__YOUR TASK__:
Every line below is to be quoted exactly, with nothing added or dropped.

__THE DATA__:
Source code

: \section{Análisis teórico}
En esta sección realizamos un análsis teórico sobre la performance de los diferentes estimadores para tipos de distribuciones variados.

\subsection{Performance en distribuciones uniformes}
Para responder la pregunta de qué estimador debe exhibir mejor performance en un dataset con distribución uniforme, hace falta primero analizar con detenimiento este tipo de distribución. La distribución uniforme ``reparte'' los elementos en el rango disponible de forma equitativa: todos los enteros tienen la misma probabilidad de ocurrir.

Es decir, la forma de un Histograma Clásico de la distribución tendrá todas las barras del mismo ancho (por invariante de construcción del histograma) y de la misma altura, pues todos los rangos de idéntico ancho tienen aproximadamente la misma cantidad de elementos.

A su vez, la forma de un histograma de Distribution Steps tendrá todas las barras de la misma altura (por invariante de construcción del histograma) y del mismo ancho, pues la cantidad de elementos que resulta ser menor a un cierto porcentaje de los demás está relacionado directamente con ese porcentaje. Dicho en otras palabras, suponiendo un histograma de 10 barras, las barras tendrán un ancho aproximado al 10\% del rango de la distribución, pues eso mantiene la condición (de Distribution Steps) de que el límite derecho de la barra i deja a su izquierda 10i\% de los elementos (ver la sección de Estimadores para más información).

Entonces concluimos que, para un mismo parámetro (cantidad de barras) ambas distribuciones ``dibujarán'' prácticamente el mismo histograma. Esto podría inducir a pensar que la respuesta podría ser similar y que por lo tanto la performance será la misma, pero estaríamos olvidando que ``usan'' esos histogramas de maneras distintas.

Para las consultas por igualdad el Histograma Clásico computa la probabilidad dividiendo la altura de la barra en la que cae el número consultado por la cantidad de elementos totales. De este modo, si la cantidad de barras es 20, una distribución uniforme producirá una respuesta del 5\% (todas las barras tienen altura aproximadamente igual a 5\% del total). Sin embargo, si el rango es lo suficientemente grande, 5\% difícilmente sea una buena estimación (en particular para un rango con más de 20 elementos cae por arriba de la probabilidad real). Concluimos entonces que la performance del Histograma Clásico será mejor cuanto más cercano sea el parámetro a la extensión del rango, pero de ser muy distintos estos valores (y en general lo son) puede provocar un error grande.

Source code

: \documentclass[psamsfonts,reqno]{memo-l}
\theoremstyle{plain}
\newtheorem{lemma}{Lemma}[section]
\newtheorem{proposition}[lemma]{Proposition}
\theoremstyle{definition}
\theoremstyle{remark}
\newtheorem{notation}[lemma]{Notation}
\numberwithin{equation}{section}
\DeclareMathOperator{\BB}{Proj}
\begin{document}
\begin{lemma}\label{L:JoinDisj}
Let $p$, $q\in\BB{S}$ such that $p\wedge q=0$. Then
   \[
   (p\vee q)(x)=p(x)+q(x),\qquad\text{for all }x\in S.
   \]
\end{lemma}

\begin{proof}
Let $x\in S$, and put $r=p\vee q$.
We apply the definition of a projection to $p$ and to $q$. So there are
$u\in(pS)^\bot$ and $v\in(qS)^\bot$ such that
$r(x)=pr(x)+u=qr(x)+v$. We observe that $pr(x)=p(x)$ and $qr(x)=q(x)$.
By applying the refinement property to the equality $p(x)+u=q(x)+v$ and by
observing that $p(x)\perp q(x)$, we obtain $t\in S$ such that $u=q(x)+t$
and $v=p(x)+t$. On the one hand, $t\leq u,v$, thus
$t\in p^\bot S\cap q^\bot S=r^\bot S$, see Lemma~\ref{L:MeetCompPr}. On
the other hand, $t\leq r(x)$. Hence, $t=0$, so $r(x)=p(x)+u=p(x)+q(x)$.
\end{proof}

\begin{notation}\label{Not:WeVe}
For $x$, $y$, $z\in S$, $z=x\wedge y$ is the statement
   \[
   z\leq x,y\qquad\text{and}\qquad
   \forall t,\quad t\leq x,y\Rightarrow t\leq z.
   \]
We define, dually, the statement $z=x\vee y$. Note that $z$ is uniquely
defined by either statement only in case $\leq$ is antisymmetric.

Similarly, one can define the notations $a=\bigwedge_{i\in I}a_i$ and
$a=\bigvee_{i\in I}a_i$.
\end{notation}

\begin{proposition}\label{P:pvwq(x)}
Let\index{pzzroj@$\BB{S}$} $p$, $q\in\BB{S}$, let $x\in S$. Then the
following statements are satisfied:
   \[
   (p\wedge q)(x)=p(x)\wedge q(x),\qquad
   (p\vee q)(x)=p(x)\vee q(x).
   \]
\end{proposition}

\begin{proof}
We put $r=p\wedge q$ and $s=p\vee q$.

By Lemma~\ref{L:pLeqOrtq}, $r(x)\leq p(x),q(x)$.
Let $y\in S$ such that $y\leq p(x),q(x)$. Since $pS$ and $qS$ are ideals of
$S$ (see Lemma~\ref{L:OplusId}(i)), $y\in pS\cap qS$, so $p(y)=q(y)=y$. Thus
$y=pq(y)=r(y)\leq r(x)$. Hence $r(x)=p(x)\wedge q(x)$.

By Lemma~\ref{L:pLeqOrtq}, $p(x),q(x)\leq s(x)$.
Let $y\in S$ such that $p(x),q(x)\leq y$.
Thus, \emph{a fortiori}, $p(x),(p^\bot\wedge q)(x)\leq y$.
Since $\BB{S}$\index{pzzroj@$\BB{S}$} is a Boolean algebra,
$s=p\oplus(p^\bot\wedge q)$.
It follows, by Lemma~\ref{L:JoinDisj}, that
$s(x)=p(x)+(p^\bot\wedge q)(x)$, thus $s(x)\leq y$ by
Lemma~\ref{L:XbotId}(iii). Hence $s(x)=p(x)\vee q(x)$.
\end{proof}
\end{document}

__RESULT OF THE EXERCISE__:
Source code

: \section{Análisis teórico}
En esta sección realizamos un análsis teórico sobre la performance de los diferentes estimadores para tipos de distribuciones variados.

\subsection{Performance en distribuciones uniformes}
Para responder la pregunta de qué estimador debe exhibir mejor performance en un dataset con distribución uniforme, hace falta primero analizar con detenimiento este tipo de distribución. La distribución uniforme ``reparte'' los elementos en el rango disponible de forma equitativa: todos los enteros tienen la misma probabilidad de ocurrir.

Es decir, la forma de un Histograma Clásico de la distribución tendrá todas las barras del mismo ancho (por invariante de construcción del histograma) y de la misma altura, pues todos los rangos de idéntico ancho tienen aproximadamente la misma cantidad de elementos.

A su vez, la forma de un histograma de Distribution Steps tendrá todas las barras de la misma altura (por invariante de construcción del histograma) y del mismo ancho, pues la cantidad de elementos que resulta ser menor a un cierto porcentaje de los demás está relacionado directamente con ese porcentaje. Dicho en otras palabras, suponiendo un histograma de 10 barras, las barras tendrán un ancho aproximado al 10\% del rango de la distribución, pues eso mantiene la condición (de Distribution Steps) de que el límite derecho de la barra i deja a su izquierda 10i\% de los elementos (ver la sección de Estimadores para más información).

Entonces concluimos que, para un mismo parámetro (cantidad de barras) ambas distribuciones ``dibujarán'' prácticamente el mismo histograma. Esto podría inducir a pensar que la respuesta podría ser similar y que por lo tanto la performance será la misma, pero estaríamos olvidando que ``usan'' esos histogramas de maneras distintas.

Para las consultas por igualdad el Histograma Clásico computa la probabilidad dividiendo la altura de la barra en la que cae el número consultado por la cantidad de elementos totales. De este modo, si la cantidad de barras es 20, una distribución uniforme producirá una respuesta del 5\% (todas las barras tienen altura aproximadamente igual a 5\% del total). Sin embargo, si el rango es lo suficientemente grande, 5\% difícilmente sea una buena estimación (en particular para un rango con más de 20 elementos cae por arriba de la probabilidad real). Concluimos entonces que la performance del Histograma Clásico será mejor cuanto más cercano sea el parámetro a la extensión del rango, pero de ser muy distintos estos valores (y en general lo son) puede provocar un error grande.

Source code

: \documentclass[psamsfonts,reqno]{memo-l}
\theoremstyle{plain}
\newtheorem{lemma}{Lemma}[section]
\newtheorem{proposition}[lemma]{Proposition}
\theoremstyle{definition}
\theoremstyle{remark}
\newtheorem{notation}[lemma]{Notation}
\numberwithin{equation}{section}
\DeclareMathOperator{\BB}{Proj}
\begin{document}
\begin{lemma}\label{L:JoinDisj}
Let $p$, $q\in\BB{S}$ such that $p\wedge q=0$. Then
   \[
   (p\vee q)(x)=p(x)+q(x),\qquad\text{for all }x\in S.
   \]
\end{lemma}

\begin{proof}
Let $x\in S$, and put $r=p\vee q$.
We apply the definition of a projection to $p$ and to $q$. So there are
$u\in(pS)^\bot$ and $v\in(qS)^\bot$ such that
$r(x)=pr(x)+u=qr(x)+v$. We observe that $pr(x)=p(x)$ and $qr(x)=q(x)$.
By applying the refinement property to the equality $p(x)+u=q(x)+v$ and by
observing that $p(x)\perp q(x)$, we obtain $t\in S$ such that $u=q(x)+t$
and $v=p(x)+t$. On the one hand, $t\leq u,v$, thus
$t\in p^\bot S\cap q^\bot S=r^\bot S$, see Lemma~\ref{L:MeetCompPr}. On
the other hand, $t\leq r(x)$. Hence, $t=0$, so $r(x)=p(x)+u=p(x)+q(x)$.
\end{proof}

\begin{notation}\label{Not:WeVe}
For $x$, $y$, $z\in S$, $z=x\wedge y$ is the statement
   \[
   z\leq x,y\qquad\text{and}\qquad
   \forall t,\quad t\leq x,y\Rightarrow t\leq z.
   \]
We define, dually, the statement $z=x\vee y$. Note that $z$ is uniquely
defined by either statement only in case $\leq$ is antisymmetric.

Similarly, one can define the notations $a=\bigwedge_{i\in I}a_i$ and
$a=\bigvee_{i\in I}a_i$.
\end{notation}

\begin{proposition}\label{P:pvwq(x)}
Let\index{pzzroj@$\BB{S}$} $p$, $q\in\BB{S}$, let $x\in S$. Then the
following statements are satisfied:
   \[
   (p\wedge q)(x)=p(x)\wedge q(x),\qquad
   (p\vee q)(x)=p(x)\vee q(x).
   \]
\end{proposition}

\begin{proof}
We put $r=p\wedge q$ and $s=p\vee q$.

By Lemma~\ref{L:pLeqOrtq}, $r(x)\leq p(x),q(x)$.
Let $y\in S$ such that $y\leq p(x),q(x)$. Since $pS$ and $qS$ are ideals of
$S$ (see Lemma~\ref{L:OplusId}(i)), $y\in pS\cap qS$, so $p(y)=q(y)=y$. Thus
$y=pq(y)=r(y)\leq r(x)$. Hence $r(x)=p(x)\wedge q(x)$.

By Lemma~\ref{L:pLeqOrtq}, $p(x),q(x)\leq s(x)$.
Let $y\in S$ such that $p(x),q(x)\leq y$.
Thus, \emph{a fortiori}, $p(x),(p^\bot\wedge q)(x)\leq y$.
Since $\BB{S}$\index{pzzroj@$\BB{S}$} is a Boolean algebra,
$s=p\oplus(p^\bot\wedge q)$.
It follows, by Lemma~\ref{L:JoinDisj}, that
$s(x)=p(x)+(p^\bot\wedge q)(x)$, thus $s(x)\leq y$ by
Lemma~\ref{L:XbotId}(iii). Hence $s(x)=p(x)\vee q(x)$.
\end{proof}
\end{document}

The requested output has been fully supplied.